La leptospirose est bien connue des praticiens qui s’occupent des animaux de compagnie. Malgré les nombreuses questions qu’elle soulève encore, elle fait aujourd’hui l’objet, en Europe, d’un consensus sur l’épidémiologie, la clinique, les outils de diagnostic, la prévention et les moyens de traitement pertinents. Présentation des principaux aspects de cette maladie zoonotique, plus spécifiquement chez le chien1.

La leptospirose est une maladie zoonotique, dont la distribution est mondiale. Les leptopires sont, en effet, des bactéries cosmopolites auxquelles la plupart des espèces de mammifères sont réceptives. Le chien tient notamment une place particulière dans cette maladie pour deux raisons : il fréquente des milieux hautement contaminés, qu’il soit utilisé pour la chasse ou non, et sa proximité avec l’homme est extrêmement forte. Son potentiel de portage rénal est certes, a priori, inférieur à celui des espèces réservoirs primaires connues, mais il est important, notamment pour le sérovar Canicola, dont il semble être porteur. Sa sensibilité à la leptospirose est élevée et celle-ci, lorsqu’elle est déclenchée, peut s’avérer grave, voire mortelle.

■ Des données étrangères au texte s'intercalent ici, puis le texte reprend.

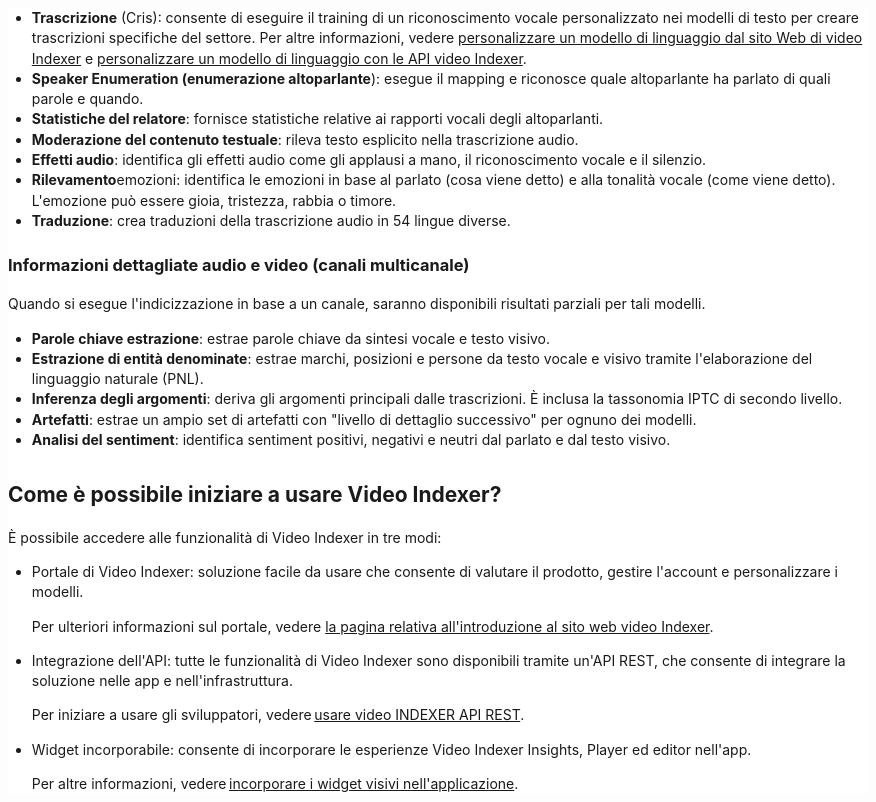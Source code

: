 * **Trascrizione** (Cris): consente di eseguire il training di un riconoscimento vocale personalizzato nei modelli di testo per creare trascrizioni specifiche del settore. Per altre informazioni, vedere [personalizzare un modello di linguaggio dal sito Web di video Indexer](customize-language-model-with-website.md) e [personalizzare un modello di linguaggio con le API video Indexer](customize-language-model-with-api.md).
* **Speaker Enumeration (enumerazione altoparlante**): esegue il mapping e riconosce quale altoparlante ha parlato di quali parole e quando.
* **Statistiche del relatore**: fornisce statistiche relative ai rapporti vocali degli altoparlanti.
* **Moderazione del contenuto testuale**: rileva testo esplicito nella trascrizione audio.
* **Effetti audio**: identifica gli effetti audio come gli applausi a mano, il riconoscimento vocale e il silenzio.
* **Rilevamento**emozioni: identifica le emozioni in base al parlato (cosa viene detto) e alla tonalità vocale (come viene detto). L'emozione può essere gioia, tristezza, rabbia o timore.
* **Traduzione**: crea traduzioni della trascrizione audio in 54 lingue diverse.

### <a name="audio-and-video-insights-multi-channels"></a>Informazioni dettagliate audio e video (canali multicanale)

Quando si esegue l'indicizzazione in base a un canale, saranno disponibili risultati parziali per tali modelli.

* **Parole chiave estrazione**: estrae parole chiave da sintesi vocale e testo visivo.
* **Estrazione di entità denominate**: estrae marchi, posizioni e persone da testo vocale e visivo tramite l'elaborazione del linguaggio naturale (PNL).
* **Inferenza degli argomenti**: deriva gli argomenti principali dalle trascrizioni. È inclusa la tassonomia IPTC di secondo livello.
* **Artefatti**: estrae un ampio set di artefatti con "livello di dettaglio successivo" per ognuno dei modelli.
* **Analisi del sentiment**: identifica sentiment positivi, negativi e neutri dal parlato e dal testo visivo.

## <a name="how-can-i-get-started-with-video-indexer"></a>Come è possibile iniziare a usare Video Indexer?

È possibile accedere alle funzionalità di Video Indexer in tre modi:

* Portale di Video Indexer: soluzione facile da usare che consente di valutare il prodotto, gestire l'account e personalizzare i modelli.

    Per ulteriori informazioni sul portale, vedere [la pagina relativa all'introduzione al sito web video Indexer](video-indexer-get-started.md).  

* Integrazione dell'API: tutte le funzionalità di Video Indexer sono disponibili tramite un'API REST, che consente di integrare la soluzione nelle app e nell'infrastruttura.

    Per iniziare a usare gli sviluppatori, vedere [usare video INDEXER API REST](video-indexer-use-apis.md).

* Widget incorporabile: consente di incorporare le esperienze Video Indexer Insights, Player ed editor nell'app.

    Per altre informazioni, vedere [incorporare i widget visivi nell'applicazione](video-indexer-embed-widgets.md).
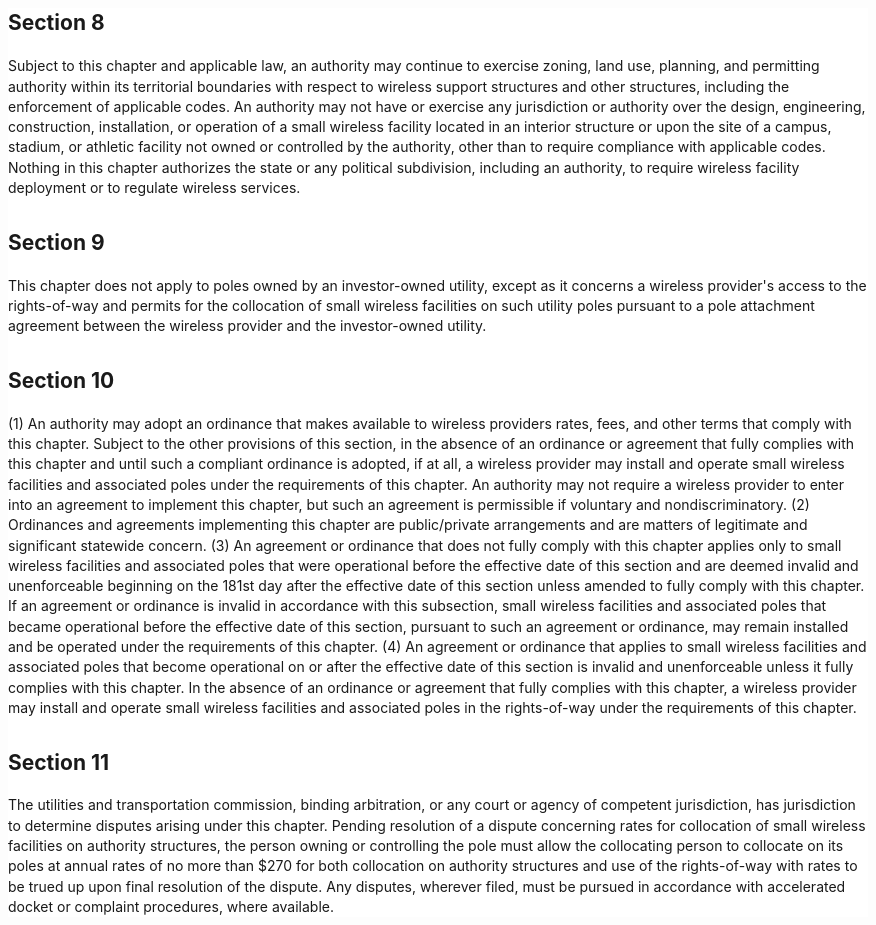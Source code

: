 ## Section 8
Subject to this chapter and applicable law, an authority may continue to exercise zoning, land use, planning, and permitting authority within its territorial boundaries with respect to wireless support structures and other structures, including the enforcement of applicable codes. An authority may not have or exercise any jurisdiction or authority over the design, engineering, construction, installation, or operation of a small wireless facility located in an interior structure or upon the site of a campus, stadium, or athletic facility not owned or controlled by the authority, other than to require compliance with applicable codes. Nothing in this chapter authorizes the state or any political subdivision, including an authority, to require wireless facility deployment or to regulate wireless services.

## Section 9
This chapter does not apply to poles owned by an investor-owned utility, except as it concerns a wireless provider's access to the rights-of-way and permits for the collocation of small wireless facilities on such utility poles pursuant to a pole attachment agreement between the wireless provider and the investor-owned utility.

## Section 10
(1) An authority may adopt an ordinance that makes available to wireless providers rates, fees, and other terms that comply with this chapter. Subject to the other provisions of this section, in the absence of an ordinance or agreement that fully complies with this chapter and until such a compliant ordinance is adopted, if at all, a wireless provider may install and operate small wireless facilities and associated poles under the requirements of this chapter. An authority may not require a wireless provider to enter into an agreement to implement this chapter, but such an agreement is permissible if voluntary and nondiscriminatory.
(2) Ordinances and agreements implementing this chapter are public/private arrangements and are matters of legitimate and significant statewide concern.
(3) An agreement or ordinance that does not fully comply with this chapter applies only to small wireless facilities and associated poles that were operational before the effective date of this section and are deemed invalid and unenforceable beginning on the 181st day after the effective date of this section unless amended to fully comply with this chapter. If an agreement or ordinance is invalid in accordance with this subsection, small wireless facilities and associated poles that became operational before the effective date of this section, pursuant to such an agreement or ordinance, may remain installed and be operated under the requirements of this chapter.
(4) An agreement or ordinance that applies to small wireless facilities and associated poles that become operational on or after the effective date of this section is invalid and unenforceable unless it fully complies with this chapter. In the absence of an ordinance or agreement that fully complies with this chapter, a wireless provider may install and operate small wireless facilities and associated poles in the rights-of-way under the requirements of this chapter.

## Section 11
The utilities and transportation commission, binding arbitration, or any court or agency of competent jurisdiction, has jurisdiction to determine disputes arising under this chapter. Pending resolution of a dispute concerning rates for collocation of small wireless facilities on authority structures, the person owning or controlling the pole must allow the collocating person to collocate on its poles at annual rates of no more than $270 for both collocation on authority structures and use of the rights-of-way with rates to be trued up upon final resolution of the dispute. Any disputes, wherever filed, must be pursued in accordance with accelerated docket or complaint procedures, where available.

Les formes cliniques sont communes chez les chiens, mais semblent rares chez les chats (encadré page 40). Les uns comme les autres, cependant, peuvent excréter des leptospires dans l’urine et conduire à une exposition humaine. Le contrôle de la leptospirose est donc essentiel, non seulement pour l’animal, mais également pour la santé publique. À cet égard, en écho au consensus établi en 2011 par le collège américain de médecine interne sur cette maladie, les Européens ont publié le leur en mars 20152. Un point de situation partagé, sur les connaissances actuelles, d’autant plus nécessaire que l’épidémiologie et la vaccination ne sont pas semblables en Amérique du Nord et en Europe où, de plus, émerge une forme hémorragique pulmonaire qui semble moins observée ailleurs.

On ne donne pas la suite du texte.